The survey findings have also presented further evidence to PR that the days of it contending with a weak and unsure leader in Putrajaya are over.

But history, and in this case, Malaysian political history has proven men wrong time and time again, said Lim, reminding how then prime minister Tun Abdullah Ahmad Badawi had also enjoyed a “dizzyingly high” popularity rating, a startling 98 per cent, when he first entered office five years ago.

“And it was drastically slashed to 42 per cent four years later,” said Lim referring to the March 8 political tsunami that wiped Barisan Nasional (BN) from five states causing it to lose its two thirds parliamentary majority for the first time in decades.

Najib’s rating, said Lim, is also the lowest compared to the rating given to his predecessors.

This, he said, is caused by none other than the failure to “walk the talk”. Many promises, like introducing laws with real power to reform the judiciary to the police, were not met and Najib is already showing signs that he’s not going to be able to clean up the mess.

Alongside the mentioned issues are also the unresolved RM12 billion Port Klang Free Zone scandal (PKFZ) to the BN power grab in Perak and Lim said Najib’s government is following the trail of past administrations; abundant with rhetoric, bankrupt in implementation.

But unlike his predecessor, Najib, perhaps surrounding himself with better tacticians than Abdullah, stays above the fray, shielding himself from opposition assaults by a simple yet effective tactic: ignore them.

And while PR struggles to form a cohesive and adhesive front, Najib has been studying his opponents carefully, even “hijacking” some of the policies made by PR.

Najib’s liberal policies are not new. PKR and DAP have long called for the opening up of the market and the stripping down of race-driven governmental policies.

The sixth premier, however, learned quickly. He didn’t bother wasting time worrying about pleasing sides with conflicting wants like Abdullah tried.
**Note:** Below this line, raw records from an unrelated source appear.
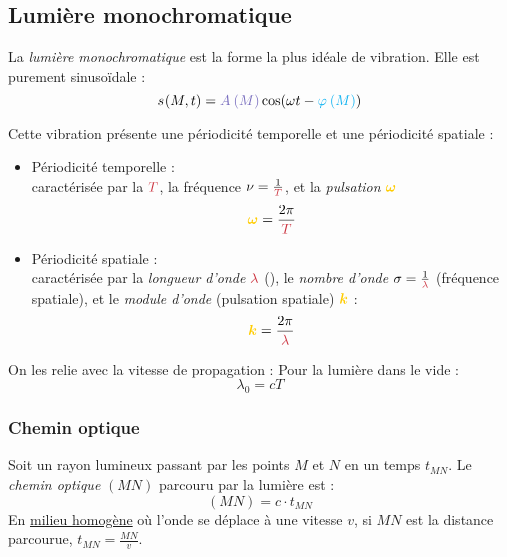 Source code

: \documentclass[11pt,a4paper,fleqn,pdftex]{report}
\begin{document}
\subsection{Lumière monochromatique} %
\label{sub:lumiere_monochromatique}
\begin{dfn}
    La \emph{lumière monochromatique} est la forme la plus idéale de vibration. Elle est \og{}purement\fg{} sinusoïdale : 
    \begin{equation}
    \vibration = \amplitude{M} \cos (\pulsation{}t - \phase{M})
    \end{equation}
\end{dfn}
Cette vibration présente une périodicité temporelle et une périodicité spatiale : 
\begin{itemize}
  \item Périodicité temporelle : \\
  caractérisée par la  $\textcolor{couleur4}{T}$, la fréquence $\nu = \frac{1}{\textcolor{couleur4}{T}}$, et la \emph{pulsation} $\textcolor{couleur5}{\boldsymbol{\pulsation}}$
  \[
    \textcolor{couleur5}{\boldsymbol{\pulsation}} = \dfrac{2\pi}{\textcolor{couleur4}{T}}
  \]
  \item Périodicité spatiale : \\
  caractérisée par la \emph{longueur d'onde} $\textcolor{couleur4}{\lambda}$ (), le \emph{nombre d'onde} $\sigma = \frac{1}{\textcolor{couleur4}{\lambda}}$ (fréquence spatiale), et le \emph{module d'onde} (pulsation spatiale) $\textcolor{couleur5}{\boldsymbol{k}}$ :
  \[
    \textcolor{couleur5}{\boldsymbol{k}} = \frac{2\pi}{\textcolor{couleur4}{\lambda}}
  \]
\end{itemize}
On les relie avec la vitesse de propagation : \newline
Pour la lumière dans le vide : 
\begin{equation}
\lambda_0 = c T
\end{equation}
\subsubsection{Chemin optique} %
\label{ssub:chemin_optique}
\begin{dfn}
   Soit un rayon lumineux passant par les points $M$ et $N$ en un temps $t_{MN}$. Le \emph{chemin optique} $(MN)$ parcouru par la lumière est :
   \begin{equation}
   (MN) = c\cdot t_{MN}
   \end{equation}
   En \uline{milieu homogène} où l'onde se déplace à une vitesse $v$, si $MN$ est la distance parcourue, $t_{MN}=\frac{MN}{v}$.
\end{dfn}
\end{document}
He implemented the policies, claiming all the credit while PR are left high and dry.

Lim, however, said it’s all right for Najib to hijack PR’s ideas as long as policies with just aims are implemented and not remain as a mere “public relations hijacking.”

And if Najib believes he is “above the fray”, Lim advised the premier to think again.

“Every action taken by the government will always go back to the prime minister’s office,” said Lim concluding the interview.